In a forthright speech at Downing Street on Wednesday evening Mrs May said that she believed the public "have had enough" of Brexit and that she believed a short extension to June 30 was the way forward.
She said that she did not believe a longer extension was the right path as she did not want the UK to be voting in another round of EU Parliament elections, saying the election campaign would be "bitter and divisive".
Earlier on Thursday European Council President Donald Tusk said that the EU would be willing to grant a short Brexit extension if Mrs May can get her withdrawal deal through Parliament next week.
In her short address the Prime Minister said that he still believed her deal was the "best possible" and that she "passionately hoped" MPs would find a way to back it.
Mrs May also said that she did not believe a second referendum was the way forward as it could "irreparably damage" confidence in UK politics.

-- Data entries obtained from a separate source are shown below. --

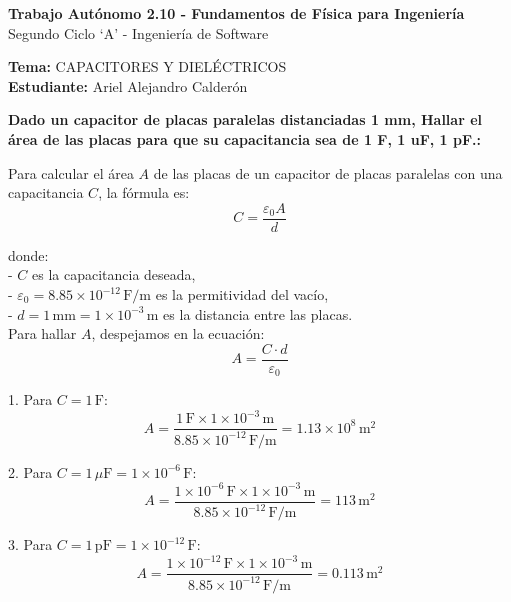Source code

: \documentclass[answers]{exam} %
\begin{document}
\begin{center}
    \large\textbf{Trabajo Autónomo 2.10 - Fundamentos de Física para Ingeniería}\\[1em]
    \large Segundo Ciclo \enquote*{A} - Ingeniería de Software\\[1em]
\end{center}

\vspace{0.5cm}
\noindent
\large\textbf{Tema:} CAPACITORES Y DIELÉCTRICOS \\
\large\textbf{Estudiante:} Ariel Alejandro Calderón
\vspace{0.5cm}

\begin{questions}

    \question \large\textbf{Dado un capacitor de placas paralelas distanciadas 1 mm, Hallar el área de las placas para que su capacitancia sea de 1 F, 1 uF, 1 pF.:}
  
        Para calcular el área \( A \) de las placas de un capacitor de placas paralelas con una capacitancia \( C \), la fórmula es:
        \[
        C = \frac{\varepsilon_0 A}{d}
        \]

        donde:\\
        - \( C \) es la capacitancia deseada,\\
        - \( \varepsilon_0 = 8.85 \times 10^{-12} \, \text{F/m} \) es la permitividad del vacío,\\
        - \( d = 1 \, \text{mm} = 1 \times 10^{-3} \, \text{m} \) es la distancia entre las placas.\\

        
        Para hallar \( A \), despejamos en la ecuación:
        \[
        A = \frac{C \cdot d}{\varepsilon_0}
        \]
        
        1. Para \( C = 1 \, \text{F} \):
           \[
           A = \frac{1 \, \text{F} \times 1 \times 10^{-3} \, \text{m}}{8.85 \times 10^{-12} \, \text{F/m}} = 1.13 \times 10^8 \, \text{m}^2
           \]
        
        2. Para \( C = 1 \, \mu \text{F} = 1 \times 10^{-6} \, \text{F} \):
           \[
           A = \frac{1 \times 10^{-6} \, \text{F} \times 1 \times 10^{-3} \, \text{m}}{8.85 \times 10^{-12} \, \text{F/m}} = 113 \, \text{m}^2
           \]
        
        3. Para \( C = 1 \, \text{pF} = 1 \times 10^{-12} \, \text{F} \):
           \[
           A = \frac{1 \times 10^{-12} \, \text{F} \times 1 \times 10^{-3} \, \text{m}}{8.85 \times 10^{-12} \, \text{F/m}} = 0.113 \, \text{m}^2
           \]
        

\end{questions}
\end{document}
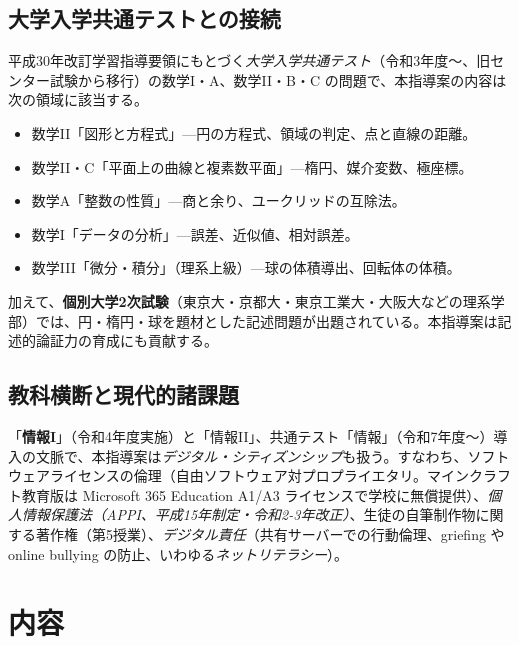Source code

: \documentclass[12pt,a4paper]{scrartcl}
\newcommand{\acc}[1]{\textcolor{accent}{\textbf{#1}}}
\begin{document}
\subsection{大学入学共通テストとの接続}\label{sec:enem}

平成30年改訂学習指導要領にもとづく\emph{大学入学共通テスト}（令和3年度〜、旧センター試験から移行）の数学I・A、数学II・B・C の問題で、本指導案の内容は次の領域に該当する。

\begin{itemize}[leftmargin=1.3em,itemsep=0.15em,topsep=0.3em]
  \item 数学II「図形と方程式」---円の方程式、領域の判定、点と直線の距離。
  \item 数学II・C「平面上の曲線と複素数平面」---楕円、媒介変数、極座標。
  \item 数学A「整数の性質」---商と余り、ユークリッドの互除法。
  \item 数学I「データの分析」---誤差、近似値、相対誤差。
  \item 数学III「微分・積分」（理系上級）---球の体積導出、回転体の体積。
\end{itemize}

加えて、\acc{個別大学2次試験}（東京大・京都大・東京工業大・大阪大などの理系学部）では、円・楕円・球を題材とした記述問題が出題されている。本指導案は記述的論証力の育成にも貢献する。

\subsection{教科横断と現代的諸課題}

「\acc{情報I}」（令和4年度実施）と「情報II」、共通テスト「情報」（令和7年度〜）導入の文脈で、本指導案は\emph{デジタル・シティズンシップ}も扱う。すなわち、ソフトウェアライセンスの倫理（自由ソフトウェア対プロプライエタリ。マインクラフト教育版は Microsoft 365 Education A1/A3 ライセンスで学校に無償提供）、\emph{個人情報保護法（APPI、平成15年制定・令和2-3年改正）}、生徒の自筆制作物に関する著作権（第5授業）、\emph{デジタル責任}（共有サーバーでの行動倫理、griefing や online bullying の防止、いわゆる\emph{ネットリテラシー}）。

\section{内容}\label{sec:conteudos}
\end{document}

She now looks set to try and bring her deal back for a third meaningful vote next week, despite a ruling by Speaker John Bercow that it must be changed before it can be voted on again.
Mrs May will travel to Brussels on Thursday to make a formal request to the other 27 EU leaders for an extension to the two-year Article 50 negotiation process.

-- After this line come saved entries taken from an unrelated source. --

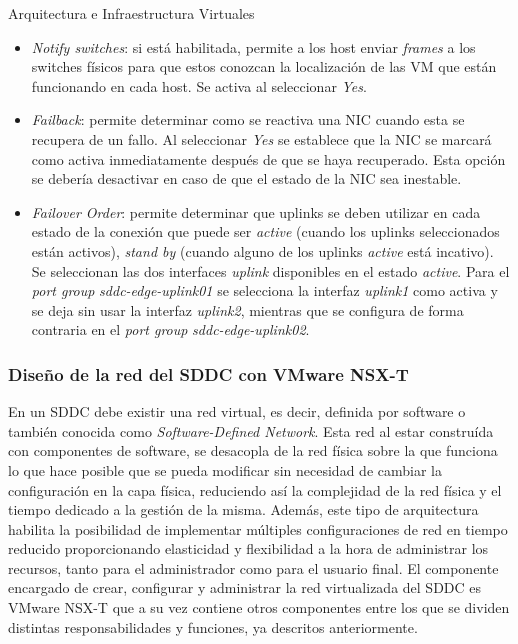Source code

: \begin{subsection}{Arquitectura e Infraestructura Virtuales\cite{CFVirtInfraes}}
\begin{itemize}
  \item \textit{Notify switches}: si está habilitada, permite a los host enviar \textit{frames} a los switches físicos para que estos conozcan la localización de las VM que están funcionando en cada host. Se activa al seleccionar \textit{Yes}.
  
  \item \textit{Failback}: permite determinar como se reactiva una NIC cuando esta se recupera de un fallo. Al seleccionar \textit{Yes} se establece que la NIC se marcará como activa inmediatamente después de que se haya recuperado. Esta opción se debería desactivar en caso de que el estado de la NIC sea inestable.
  
  \item \textit{Failover Order}: permite determinar que uplinks se deben utilizar en cada estado de la conexión que puede ser \textit{active} (cuando los uplinks seleccionados están activos), \textit{stand by} (cuando alguno de los uplinks \textit{active} está incativo). Se seleccionan las dos interfaces \textit{uplink} disponibles en el estado \textit{active}. Para el \textit{port group} \textit{sddc-edge-uplink01} se selecciona la interfaz \textit{uplink1} como activa y se deja sin usar la interfaz \textit{uplink2}, mientras que se configura de forma contraria en el \textit{port group} \textit{sddc-edge-uplink02}.
\end{itemize}


\subsubsection{Diseño de la red del SDDC con VMware NSX-T}
En un SDDC debe existir una red virtual, es decir, definida por software o también conocida como \textit{Software-Defined Network}. Esta red al estar construída con componentes de software, se desacopla de la red física sobre la que funciona lo que hace posible que se pueda modificar sin necesidad de cambiar la configuración en la capa física, reduciendo así la complejidad de la red física y el tiempo dedicado a la gestión de la misma. Además, este tipo de arquitectura habilita la posibilidad de implementar múltiples configuraciones de red en tiempo reducido proporcionando elasticidad y flexibilidad a la hora de administrar los recursos, tanto para el administrador como para el usuario final.
El componente encargado de crear, configurar y administrar la red virtualizada del SDDC es VMware NSX-T que a su vez contiene otros componentes entre los que se dividen distintas responsabilidades y funciones, ya descritos anteriormente.


\end{subsection}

The Prime Minister said that it was a matter of "deep personal regret" that the UK would not leave the EU on time with a deal on March 29.
"Of this I am sure, you the public have had enough, you are tired of the infighting, tired of political games and arcane political rows, tired of MPs talking about nothing else but Brexit when you have real concerns," Mrs May said.
"You want this stage of the Brexit process to be over and done with and I agree, I am on your side. It is now time for MPs to decide."
"Today I have written to European Council President Donald Tusk to request a short extension to Article 50 to give MPs time to make a final choice. Do they want to leave the EU with a deal that delivers on the result of the referendum? Do they want to leave without a deal or do they not want to leave at all, potentially causing irreparable damage to public trust?"
Mrs May said that Parliament had failed to be decisive throughout the Brexit process.
"It is high time we made a decision. So far Parliament has done everything possible to avoid making a choice. All MPs have been willing to say is what they don't want," she said.
The Prime Minister said that she would work "day and night" to try and convince her own party, the DUP, and others to support her deal but was "not willing to delay (Brexit) later than June 30".
Speaking after talking to Mrs May on Wednesday evening, Labour leader Jeremy Corbyn said a new Brexit strategy was needed.
"The Prime Minister has shown tonight she is in complete denial about the scale of the crisis we are facing and unable to offer the leadership the country needs," he said.
"To continue to bring back her damaging and twice rejected deal without significant changes, while threatening a no deal outcome ruled out by MPs, is unacceptable and reckless.
"I made clear to the Prime Minister tonight that we must move immediately to agree a compromise alternative that supports jobs and living standards, can win the support of parliament, be negotiated with the EU and bring the country together."